- What is a hair dye?
- Specific compounds can cause cancer in rodents and cell studies
- Epidemiological studies
It is thought that more than one out of threel women over the age of 18 and around 10% of men over 40 use hair dye products. There are many different types of hair dye, some is permanent, whereas others are temporary.
As these dyes are not typically natural and require numerous synthetic chemicals during manufacture, some people have raised concerns about whether some hair dye products could increase the risk of developing cancer.
What is a hair dye?
Modern hair dyes that offer permanent dying often include a colourless intermediate dye which undergoes chemical reactions with hydrogen peroxide to form colour, or pigment compounds.

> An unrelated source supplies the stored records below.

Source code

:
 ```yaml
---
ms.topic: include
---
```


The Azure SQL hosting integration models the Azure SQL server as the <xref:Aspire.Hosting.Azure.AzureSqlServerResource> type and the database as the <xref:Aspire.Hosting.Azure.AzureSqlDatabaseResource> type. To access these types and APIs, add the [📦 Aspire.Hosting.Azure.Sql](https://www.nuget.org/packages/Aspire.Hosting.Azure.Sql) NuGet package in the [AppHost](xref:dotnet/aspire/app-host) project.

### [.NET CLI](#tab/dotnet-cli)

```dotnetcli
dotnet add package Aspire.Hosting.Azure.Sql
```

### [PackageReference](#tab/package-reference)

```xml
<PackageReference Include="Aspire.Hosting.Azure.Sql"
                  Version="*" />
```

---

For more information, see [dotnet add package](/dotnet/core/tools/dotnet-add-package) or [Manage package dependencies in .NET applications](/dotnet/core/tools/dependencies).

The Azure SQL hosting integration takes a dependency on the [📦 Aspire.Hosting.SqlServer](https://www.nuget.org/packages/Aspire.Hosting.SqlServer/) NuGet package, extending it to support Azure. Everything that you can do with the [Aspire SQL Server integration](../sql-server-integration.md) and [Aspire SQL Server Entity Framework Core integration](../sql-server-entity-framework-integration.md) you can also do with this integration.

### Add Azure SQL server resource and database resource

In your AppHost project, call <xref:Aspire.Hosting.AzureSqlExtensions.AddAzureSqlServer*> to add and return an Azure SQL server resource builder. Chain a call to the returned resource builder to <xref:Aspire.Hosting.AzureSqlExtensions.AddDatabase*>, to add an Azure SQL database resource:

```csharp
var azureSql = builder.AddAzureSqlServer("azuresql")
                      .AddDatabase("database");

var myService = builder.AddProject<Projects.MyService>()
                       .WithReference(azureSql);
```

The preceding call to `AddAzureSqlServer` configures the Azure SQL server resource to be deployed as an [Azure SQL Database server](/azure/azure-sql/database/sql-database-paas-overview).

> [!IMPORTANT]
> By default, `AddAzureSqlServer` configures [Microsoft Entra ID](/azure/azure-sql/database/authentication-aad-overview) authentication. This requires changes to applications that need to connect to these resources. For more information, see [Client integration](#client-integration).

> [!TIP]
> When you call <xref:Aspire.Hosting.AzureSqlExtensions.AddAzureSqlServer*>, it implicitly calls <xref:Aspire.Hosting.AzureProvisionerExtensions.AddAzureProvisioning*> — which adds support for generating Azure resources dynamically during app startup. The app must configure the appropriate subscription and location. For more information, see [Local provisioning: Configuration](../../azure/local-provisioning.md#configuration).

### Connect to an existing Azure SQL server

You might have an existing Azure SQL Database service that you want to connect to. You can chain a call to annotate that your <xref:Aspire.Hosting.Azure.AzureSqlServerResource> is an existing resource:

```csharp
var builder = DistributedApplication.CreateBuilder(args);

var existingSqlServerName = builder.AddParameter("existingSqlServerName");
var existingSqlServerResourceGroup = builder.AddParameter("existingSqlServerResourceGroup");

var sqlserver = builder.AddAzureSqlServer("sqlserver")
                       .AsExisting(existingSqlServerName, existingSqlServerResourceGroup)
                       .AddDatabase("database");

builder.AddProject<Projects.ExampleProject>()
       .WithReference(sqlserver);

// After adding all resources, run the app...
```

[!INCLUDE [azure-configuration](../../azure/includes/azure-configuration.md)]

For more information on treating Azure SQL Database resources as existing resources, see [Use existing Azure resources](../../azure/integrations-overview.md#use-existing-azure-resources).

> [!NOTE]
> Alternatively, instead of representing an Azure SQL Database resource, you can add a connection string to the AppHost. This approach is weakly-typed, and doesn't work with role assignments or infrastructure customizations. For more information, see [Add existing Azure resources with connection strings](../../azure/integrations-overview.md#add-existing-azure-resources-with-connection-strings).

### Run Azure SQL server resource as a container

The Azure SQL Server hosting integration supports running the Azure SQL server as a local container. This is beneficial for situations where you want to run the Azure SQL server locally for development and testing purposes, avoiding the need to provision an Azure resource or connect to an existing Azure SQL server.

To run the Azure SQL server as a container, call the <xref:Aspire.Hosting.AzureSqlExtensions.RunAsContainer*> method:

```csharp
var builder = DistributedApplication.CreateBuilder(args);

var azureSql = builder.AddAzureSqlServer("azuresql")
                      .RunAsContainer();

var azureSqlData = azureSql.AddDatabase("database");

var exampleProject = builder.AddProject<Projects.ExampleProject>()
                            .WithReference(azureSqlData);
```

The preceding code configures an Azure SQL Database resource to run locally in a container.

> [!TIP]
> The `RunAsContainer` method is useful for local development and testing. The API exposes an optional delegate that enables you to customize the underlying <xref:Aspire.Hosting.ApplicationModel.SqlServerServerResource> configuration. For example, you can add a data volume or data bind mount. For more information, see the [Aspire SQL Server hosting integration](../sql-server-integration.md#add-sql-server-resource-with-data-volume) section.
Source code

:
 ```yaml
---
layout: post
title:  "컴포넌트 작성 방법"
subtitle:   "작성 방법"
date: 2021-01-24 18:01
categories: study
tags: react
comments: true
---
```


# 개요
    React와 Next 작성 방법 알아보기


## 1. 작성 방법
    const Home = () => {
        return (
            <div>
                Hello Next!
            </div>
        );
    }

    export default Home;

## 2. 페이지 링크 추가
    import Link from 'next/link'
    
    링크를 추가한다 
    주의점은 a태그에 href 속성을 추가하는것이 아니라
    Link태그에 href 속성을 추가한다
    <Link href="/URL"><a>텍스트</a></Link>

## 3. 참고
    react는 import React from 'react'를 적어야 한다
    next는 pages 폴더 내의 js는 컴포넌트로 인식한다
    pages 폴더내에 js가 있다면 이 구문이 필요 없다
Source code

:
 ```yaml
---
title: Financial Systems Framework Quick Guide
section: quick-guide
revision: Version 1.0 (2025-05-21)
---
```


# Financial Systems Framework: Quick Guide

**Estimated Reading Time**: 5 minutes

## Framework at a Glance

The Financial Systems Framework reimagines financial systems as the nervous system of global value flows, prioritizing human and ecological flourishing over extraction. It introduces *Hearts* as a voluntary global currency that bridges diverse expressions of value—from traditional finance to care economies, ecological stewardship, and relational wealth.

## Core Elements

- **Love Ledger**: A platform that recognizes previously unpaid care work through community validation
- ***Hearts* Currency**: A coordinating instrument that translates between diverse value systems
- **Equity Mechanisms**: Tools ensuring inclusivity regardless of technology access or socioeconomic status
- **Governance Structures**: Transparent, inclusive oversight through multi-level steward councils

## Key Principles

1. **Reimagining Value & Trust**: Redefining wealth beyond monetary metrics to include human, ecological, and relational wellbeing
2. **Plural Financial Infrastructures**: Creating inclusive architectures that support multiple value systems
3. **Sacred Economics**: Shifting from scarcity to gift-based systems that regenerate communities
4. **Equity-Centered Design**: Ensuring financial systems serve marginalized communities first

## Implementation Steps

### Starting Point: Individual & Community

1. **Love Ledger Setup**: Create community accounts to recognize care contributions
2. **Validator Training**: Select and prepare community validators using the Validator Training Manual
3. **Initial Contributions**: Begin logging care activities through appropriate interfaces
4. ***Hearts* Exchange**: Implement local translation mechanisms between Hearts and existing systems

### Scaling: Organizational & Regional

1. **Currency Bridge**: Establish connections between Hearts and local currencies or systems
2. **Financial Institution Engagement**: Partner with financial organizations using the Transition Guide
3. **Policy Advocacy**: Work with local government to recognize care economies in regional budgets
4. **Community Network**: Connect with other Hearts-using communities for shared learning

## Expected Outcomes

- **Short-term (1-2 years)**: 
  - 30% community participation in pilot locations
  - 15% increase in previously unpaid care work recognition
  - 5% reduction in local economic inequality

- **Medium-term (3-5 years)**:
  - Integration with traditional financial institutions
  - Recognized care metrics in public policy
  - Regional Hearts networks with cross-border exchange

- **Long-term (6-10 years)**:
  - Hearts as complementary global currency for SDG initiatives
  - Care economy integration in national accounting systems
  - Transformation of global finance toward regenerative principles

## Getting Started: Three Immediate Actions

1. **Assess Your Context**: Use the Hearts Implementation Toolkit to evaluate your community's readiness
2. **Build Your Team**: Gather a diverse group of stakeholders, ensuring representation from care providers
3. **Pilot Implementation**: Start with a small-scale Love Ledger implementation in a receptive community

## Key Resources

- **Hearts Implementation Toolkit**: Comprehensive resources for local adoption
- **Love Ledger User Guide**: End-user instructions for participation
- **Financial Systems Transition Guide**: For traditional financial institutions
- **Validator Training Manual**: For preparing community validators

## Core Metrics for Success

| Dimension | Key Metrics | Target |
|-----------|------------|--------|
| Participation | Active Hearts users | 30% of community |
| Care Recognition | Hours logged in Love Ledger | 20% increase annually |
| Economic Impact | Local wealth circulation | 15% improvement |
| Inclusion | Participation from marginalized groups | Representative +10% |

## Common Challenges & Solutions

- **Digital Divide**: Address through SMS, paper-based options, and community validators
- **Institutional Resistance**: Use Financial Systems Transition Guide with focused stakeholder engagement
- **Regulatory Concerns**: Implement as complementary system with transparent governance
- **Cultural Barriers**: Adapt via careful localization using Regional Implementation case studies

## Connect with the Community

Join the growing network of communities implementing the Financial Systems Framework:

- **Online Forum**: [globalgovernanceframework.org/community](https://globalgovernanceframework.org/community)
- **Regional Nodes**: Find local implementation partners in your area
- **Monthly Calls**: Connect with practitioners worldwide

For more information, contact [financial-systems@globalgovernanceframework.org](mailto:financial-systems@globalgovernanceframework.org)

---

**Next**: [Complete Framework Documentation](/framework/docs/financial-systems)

The darker the colour, the higher the concentration of these intermediates. This contrasts to other forms of dyes which are more temporary that include coloured compounds ready to stain the hair.
Early hair dyes contained a lot of intermediate compounds, known as aromatic amines, and animal studies indicated that they contained potentially carcinogenic compounds. As such, the industry began removing these from the manufactured product, however, some still may remain in present day dyes.
Determining each individual compounds’ carcingoenic property is difficult and it is not known whether modern aromatic amines could still present a health hazard.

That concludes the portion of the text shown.